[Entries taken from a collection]
>>>
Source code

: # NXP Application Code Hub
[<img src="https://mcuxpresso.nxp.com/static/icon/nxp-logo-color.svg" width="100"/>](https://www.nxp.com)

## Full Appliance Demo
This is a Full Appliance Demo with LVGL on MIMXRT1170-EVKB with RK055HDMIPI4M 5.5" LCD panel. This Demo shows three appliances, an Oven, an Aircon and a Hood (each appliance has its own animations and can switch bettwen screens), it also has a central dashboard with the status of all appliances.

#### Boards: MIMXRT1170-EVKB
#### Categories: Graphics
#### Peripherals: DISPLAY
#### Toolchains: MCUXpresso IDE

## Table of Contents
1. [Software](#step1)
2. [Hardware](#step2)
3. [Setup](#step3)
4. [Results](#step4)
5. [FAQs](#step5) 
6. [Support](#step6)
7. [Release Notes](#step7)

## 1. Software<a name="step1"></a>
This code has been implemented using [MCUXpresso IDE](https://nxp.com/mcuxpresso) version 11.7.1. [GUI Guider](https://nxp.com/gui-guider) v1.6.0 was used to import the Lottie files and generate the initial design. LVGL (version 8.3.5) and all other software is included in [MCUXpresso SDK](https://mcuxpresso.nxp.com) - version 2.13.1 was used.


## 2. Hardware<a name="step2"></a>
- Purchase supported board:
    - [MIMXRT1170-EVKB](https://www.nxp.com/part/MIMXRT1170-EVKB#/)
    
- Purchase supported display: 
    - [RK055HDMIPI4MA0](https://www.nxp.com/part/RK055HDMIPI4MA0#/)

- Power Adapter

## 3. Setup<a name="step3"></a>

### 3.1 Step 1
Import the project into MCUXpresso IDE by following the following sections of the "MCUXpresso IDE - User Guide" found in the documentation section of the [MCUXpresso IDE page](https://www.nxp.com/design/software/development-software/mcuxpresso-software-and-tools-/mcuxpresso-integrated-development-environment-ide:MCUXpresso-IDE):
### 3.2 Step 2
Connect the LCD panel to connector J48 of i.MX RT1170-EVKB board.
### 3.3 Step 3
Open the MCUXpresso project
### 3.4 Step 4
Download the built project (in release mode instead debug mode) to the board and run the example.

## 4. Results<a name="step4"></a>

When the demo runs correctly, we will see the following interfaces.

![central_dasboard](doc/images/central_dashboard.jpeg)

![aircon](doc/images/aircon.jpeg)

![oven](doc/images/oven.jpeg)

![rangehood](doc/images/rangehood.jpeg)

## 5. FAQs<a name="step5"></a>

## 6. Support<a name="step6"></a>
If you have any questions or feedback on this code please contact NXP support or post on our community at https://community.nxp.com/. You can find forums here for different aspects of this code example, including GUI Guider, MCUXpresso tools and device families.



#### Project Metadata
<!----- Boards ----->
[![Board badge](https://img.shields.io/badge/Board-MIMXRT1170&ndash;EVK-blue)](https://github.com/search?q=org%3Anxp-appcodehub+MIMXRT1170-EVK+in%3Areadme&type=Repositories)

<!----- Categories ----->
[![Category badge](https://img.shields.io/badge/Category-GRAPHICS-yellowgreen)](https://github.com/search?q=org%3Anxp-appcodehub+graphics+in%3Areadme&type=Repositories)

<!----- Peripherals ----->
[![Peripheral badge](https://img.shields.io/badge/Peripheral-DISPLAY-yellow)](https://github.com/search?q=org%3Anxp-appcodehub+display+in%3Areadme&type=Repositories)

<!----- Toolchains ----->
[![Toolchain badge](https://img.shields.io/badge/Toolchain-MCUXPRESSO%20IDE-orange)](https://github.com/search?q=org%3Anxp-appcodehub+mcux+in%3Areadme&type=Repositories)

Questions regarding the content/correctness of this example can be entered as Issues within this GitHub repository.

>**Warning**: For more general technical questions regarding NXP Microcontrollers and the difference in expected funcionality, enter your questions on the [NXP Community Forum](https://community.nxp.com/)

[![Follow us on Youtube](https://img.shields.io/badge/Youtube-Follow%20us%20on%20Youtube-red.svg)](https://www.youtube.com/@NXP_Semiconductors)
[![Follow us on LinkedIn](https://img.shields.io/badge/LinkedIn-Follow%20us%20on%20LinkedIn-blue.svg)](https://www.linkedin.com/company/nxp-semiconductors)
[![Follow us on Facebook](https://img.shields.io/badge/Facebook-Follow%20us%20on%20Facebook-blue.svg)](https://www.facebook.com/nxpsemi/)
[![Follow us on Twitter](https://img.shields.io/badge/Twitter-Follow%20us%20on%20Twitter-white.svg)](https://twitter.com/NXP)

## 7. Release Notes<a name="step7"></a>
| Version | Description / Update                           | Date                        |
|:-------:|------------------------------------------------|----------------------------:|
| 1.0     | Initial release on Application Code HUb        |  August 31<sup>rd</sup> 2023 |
<<<
- ABOUT THIS EXERCISE
Write each record above out again exactly as it reads.

- RESULT OF THIS EXERCISE
Source code

: # NXP Application Code Hub
[<img src="https://mcuxpresso.nxp.com/static/icon/nxp-logo-color.svg" width="100"/>](https://www.nxp.com)

## Full Appliance Demo
This is a Full Appliance Demo with LVGL on MIMXRT1170-EVKB with RK055HDMIPI4M 5.5" LCD panel. This Demo shows three appliances, an Oven, an Aircon and a Hood (each appliance has its own animations and can switch bettwen screens), it also has a central dashboard with the status of all appliances.

#### Boards: MIMXRT1170-EVKB
#### Categories: Graphics
#### Peripherals: DISPLAY
#### Toolchains: MCUXpresso IDE

## Table of Contents
1. [Software](#step1)
2. [Hardware](#step2)
3. [Setup](#step3)
4. [Results](#step4)
5. [FAQs](#step5) 
6. [Support](#step6)
7. [Release Notes](#step7)

## 1. Software<a name="step1"></a>
This code has been implemented using [MCUXpresso IDE](https://nxp.com/mcuxpresso) version 11.7.1. [GUI Guider](https://nxp.com/gui-guider) v1.6.0 was used to import the Lottie files and generate the initial design. LVGL (version 8.3.5) and all other software is included in [MCUXpresso SDK](https://mcuxpresso.nxp.com) - version 2.13.1 was used.


## 2. Hardware<a name="step2"></a>
- Purchase supported board:
    - [MIMXRT1170-EVKB](https://www.nxp.com/part/MIMXRT1170-EVKB#/)
    
- Purchase supported display: 
    - [RK055HDMIPI4MA0](https://www.nxp.com/part/RK055HDMIPI4MA0#/)

- Power Adapter

## 3. Setup<a name="step3"></a>

### 3.1 Step 1
Import the project into MCUXpresso IDE by following the following sections of the "MCUXpresso IDE - User Guide" found in the documentation section of the [MCUXpresso IDE page](https://www.nxp.com/design/software/development-software/mcuxpresso-software-and-tools-/mcuxpresso-integrated-development-environment-ide:MCUXpresso-IDE):
### 3.2 Step 2
Connect the LCD panel to connector J48 of i.MX RT1170-EVKB board.
### 3.3 Step 3
Open the MCUXpresso project
### 3.4 Step 4
Download the built project (in release mode instead debug mode) to the board and run the example.

## 4. Results<a name="step4"></a>

When the demo runs correctly, we will see the following interfaces.

![central_dasboard](doc/images/central_dashboard.jpeg)

![aircon](doc/images/aircon.jpeg)

![oven](doc/images/oven.jpeg)

![rangehood](doc/images/rangehood.jpeg)

## 5. FAQs<a name="step5"></a>

## 6. Support<a name="step6"></a>
If you have any questions or feedback on this code please contact NXP support or post on our community at https://community.nxp.com/. You can find forums here for different aspects of this code example, including GUI Guider, MCUXpresso tools and device families.



#### Project Metadata
<!----- Boards ----->
[![Board badge](https://img.shields.io/badge/Board-MIMXRT1170&ndash;EVK-blue)](https://github.com/search?q=org%3Anxp-appcodehub+MIMXRT1170-EVK+in%3Areadme&type=Repositories)

<!----- Categories ----->
[![Category badge](https://img.shields.io/badge/Category-GRAPHICS-yellowgreen)](https://github.com/search?q=org%3Anxp-appcodehub+graphics+in%3Areadme&type=Repositories)

<!----- Peripherals ----->
[![Peripheral badge](https://img.shields.io/badge/Peripheral-DISPLAY-yellow)](https://github.com/search?q=org%3Anxp-appcodehub+display+in%3Areadme&type=Repositories)

<!----- Toolchains ----->
[![Toolchain badge](https://img.shields.io/badge/Toolchain-MCUXPRESSO%20IDE-orange)](https://github.com/search?q=org%3Anxp-appcodehub+mcux+in%3Areadme&type=Repositories)

Questions regarding the content/correctness of this example can be entered as Issues within this GitHub repository.

>**Warning**: For more general technical questions regarding NXP Microcontrollers and the difference in expected funcionality, enter your questions on the [NXP Community Forum](https://community.nxp.com/)

[![Follow us on Youtube](https://img.shields.io/badge/Youtube-Follow%20us%20on%20Youtube-red.svg)](https://www.youtube.com/@NXP_Semiconductors)
[![Follow us on LinkedIn](https://img.shields.io/badge/LinkedIn-Follow%20us%20on%20LinkedIn-blue.svg)](https://www.linkedin.com/company/nxp-semiconductors)
[![Follow us on Facebook](https://img.shields.io/badge/Facebook-Follow%20us%20on%20Facebook-blue.svg)](https://www.facebook.com/nxpsemi/)
[![Follow us on Twitter](https://img.shields.io/badge/Twitter-Follow%20us%20on%20Twitter-white.svg)](https://twitter.com/NXP)

## 7. Release Notes<a name="step7"></a>
| Version | Description / Update                           | Date                        |
|:-------:|------------------------------------------------|----------------------------:|
| 1.0     | Initial release on Application Code HUb        |  August 31<sup>rd</sup> 2023 |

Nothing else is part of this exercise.